> [Work instruction]:
Please output the data exactly, without omitting anything.

(Task data begins)

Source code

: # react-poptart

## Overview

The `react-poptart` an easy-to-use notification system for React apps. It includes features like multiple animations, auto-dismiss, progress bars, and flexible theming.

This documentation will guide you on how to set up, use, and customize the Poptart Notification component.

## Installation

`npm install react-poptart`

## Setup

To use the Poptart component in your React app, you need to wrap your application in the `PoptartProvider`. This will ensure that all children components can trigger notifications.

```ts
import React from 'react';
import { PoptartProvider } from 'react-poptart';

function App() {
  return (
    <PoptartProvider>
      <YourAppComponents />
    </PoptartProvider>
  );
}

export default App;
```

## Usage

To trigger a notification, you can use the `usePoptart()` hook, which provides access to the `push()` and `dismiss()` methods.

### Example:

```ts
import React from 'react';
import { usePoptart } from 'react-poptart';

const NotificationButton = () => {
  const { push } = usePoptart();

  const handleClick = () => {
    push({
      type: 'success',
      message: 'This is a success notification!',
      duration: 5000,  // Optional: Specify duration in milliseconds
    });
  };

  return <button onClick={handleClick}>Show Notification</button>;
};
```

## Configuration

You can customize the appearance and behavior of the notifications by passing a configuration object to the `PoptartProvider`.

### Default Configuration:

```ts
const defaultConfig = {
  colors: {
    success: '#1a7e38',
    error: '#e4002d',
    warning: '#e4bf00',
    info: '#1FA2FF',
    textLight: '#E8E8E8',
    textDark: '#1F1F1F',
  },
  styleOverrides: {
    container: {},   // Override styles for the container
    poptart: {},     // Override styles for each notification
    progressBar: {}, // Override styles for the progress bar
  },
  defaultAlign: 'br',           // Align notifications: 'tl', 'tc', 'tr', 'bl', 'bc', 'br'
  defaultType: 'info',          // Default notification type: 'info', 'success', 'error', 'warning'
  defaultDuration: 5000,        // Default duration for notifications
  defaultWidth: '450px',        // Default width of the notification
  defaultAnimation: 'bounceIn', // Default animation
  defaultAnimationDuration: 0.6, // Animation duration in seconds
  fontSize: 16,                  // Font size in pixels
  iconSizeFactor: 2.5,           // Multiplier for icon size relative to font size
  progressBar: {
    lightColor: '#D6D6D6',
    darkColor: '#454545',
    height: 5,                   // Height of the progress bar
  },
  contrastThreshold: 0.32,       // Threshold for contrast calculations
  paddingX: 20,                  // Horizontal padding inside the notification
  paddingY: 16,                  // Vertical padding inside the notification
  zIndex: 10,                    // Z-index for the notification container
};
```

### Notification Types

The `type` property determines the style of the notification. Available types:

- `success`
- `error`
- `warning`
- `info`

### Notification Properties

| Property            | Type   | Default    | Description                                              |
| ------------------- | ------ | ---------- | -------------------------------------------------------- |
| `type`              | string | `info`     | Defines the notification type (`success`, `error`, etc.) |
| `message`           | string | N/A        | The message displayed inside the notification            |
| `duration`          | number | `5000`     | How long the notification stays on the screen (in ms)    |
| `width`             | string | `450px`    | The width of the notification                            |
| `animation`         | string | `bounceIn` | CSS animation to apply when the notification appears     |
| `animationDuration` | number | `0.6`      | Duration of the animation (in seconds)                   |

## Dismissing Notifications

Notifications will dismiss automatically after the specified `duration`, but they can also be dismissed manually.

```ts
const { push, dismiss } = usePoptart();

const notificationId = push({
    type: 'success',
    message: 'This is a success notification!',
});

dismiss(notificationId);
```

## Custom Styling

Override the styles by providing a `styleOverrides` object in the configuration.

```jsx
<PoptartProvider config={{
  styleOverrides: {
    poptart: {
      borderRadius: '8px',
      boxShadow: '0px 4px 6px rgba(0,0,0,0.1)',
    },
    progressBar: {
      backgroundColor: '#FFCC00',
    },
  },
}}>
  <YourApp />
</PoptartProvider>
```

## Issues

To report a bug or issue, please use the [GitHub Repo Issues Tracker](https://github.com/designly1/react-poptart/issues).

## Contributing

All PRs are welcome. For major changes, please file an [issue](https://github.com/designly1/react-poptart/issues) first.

(Task data ends)

> [Task answer]:
Source code

: # react-poptart

## Overview

The `react-poptart` an easy-to-use notification system for React apps. It includes features like multiple animations, auto-dismiss, progress bars, and flexible theming.

This documentation will guide you on how to set up, use, and customize the Poptart Notification component.

## Installation

`npm install react-poptart`

## Setup

To use the Poptart component in your React app, you need to wrap your application in the `PoptartProvider`. This will ensure that all children components can trigger notifications.

```ts
import React from 'react';
import { PoptartProvider } from 'react-poptart';

function App() {
  return (
    <PoptartProvider>
      <YourAppComponents />
    </PoptartProvider>
  );
}

export default App;
```

## Usage

To trigger a notification, you can use the `usePoptart()` hook, which provides access to the `push()` and `dismiss()` methods.

### Example:

```ts
import React from 'react';
import { usePoptart } from 'react-poptart';

const NotificationButton = () => {
  const { push } = usePoptart();

  const handleClick = () => {
    push({
      type: 'success',
      message: 'This is a success notification!',
      duration: 5000,  // Optional: Specify duration in milliseconds
    });
  };

  return <button onClick={handleClick}>Show Notification</button>;
};
```

## Configuration

You can customize the appearance and behavior of the notifications by passing a configuration object to the `PoptartProvider`.

### Default Configuration:

```ts
const defaultConfig = {
  colors: {
    success: '#1a7e38',
    error: '#e4002d',
    warning: '#e4bf00',
    info: '#1FA2FF',
    textLight: '#E8E8E8',
    textDark: '#1F1F1F',
  },
  styleOverrides: {
    container: {},   // Override styles for the container
    poptart: {},     // Override styles for each notification
    progressBar: {}, // Override styles for the progress bar
  },
  defaultAlign: 'br',           // Align notifications: 'tl', 'tc', 'tr', 'bl', 'bc', 'br'
  defaultType: 'info',          // Default notification type: 'info', 'success', 'error', 'warning'
  defaultDuration: 5000,        // Default duration for notifications
  defaultWidth: '450px',        // Default width of the notification
  defaultAnimation: 'bounceIn', // Default animation
  defaultAnimationDuration: 0.6, // Animation duration in seconds
  fontSize: 16,                  // Font size in pixels
  iconSizeFactor: 2.5,           // Multiplier for icon size relative to font size
  progressBar: {
    lightColor: '#D6D6D6',
    darkColor: '#454545',
    height: 5,                   // Height of the progress bar
  },
  contrastThreshold: 0.32,       // Threshold for contrast calculations
  paddingX: 20,                  // Horizontal padding inside the notification
  paddingY: 16,                  // Vertical padding inside the notification
  zIndex: 10,                    // Z-index for the notification container
};
```

### Notification Types

The `type` property determines the style of the notification. Available types:

- `success`
- `error`
- `warning`
- `info`

### Notification Properties

| Property            | Type   | Default    | Description                                              |
| ------------------- | ------ | ---------- | -------------------------------------------------------- |
| `type`              | string | `info`     | Defines the notification type (`success`, `error`, etc.) |
| `message`           | string | N/A        | The message displayed inside the notification            |
| `duration`          | number | `5000`     | How long the notification stays on the screen (in ms)    |
| `width`             | string | `450px`    | The width of the notification                            |
| `animation`         | string | `bounceIn` | CSS animation to apply when the notification appears     |
| `animationDuration` | number | `0.6`      | Duration of the animation (in seconds)                   |

## Dismissing Notifications

Notifications will dismiss automatically after the specified `duration`, but they can also be dismissed manually.

```ts
const { push, dismiss } = usePoptart();

const notificationId = push({
    type: 'success',
    message: 'This is a success notification!',
});

dismiss(notificationId);
```

## Custom Styling

Override the styles by providing a `styleOverrides` object in the configuration.

```jsx
<PoptartProvider config={{
  styleOverrides: {
    poptart: {
      borderRadius: '8px',
      boxShadow: '0px 4px 6px rgba(0,0,0,0.1)',
    },
    progressBar: {
      backgroundColor: '#FFCC00',
    },
  },
}}>
  <YourApp />
</PoptartProvider>
```

## Issues

To report a bug or issue, please use the [GitHub Repo Issues Tracker](https://github.com/designly1/react-poptart/issues).

## Contributing

All PRs are welcome. For major changes, please file an [issue](https://github.com/designly1/react-poptart/issues) first.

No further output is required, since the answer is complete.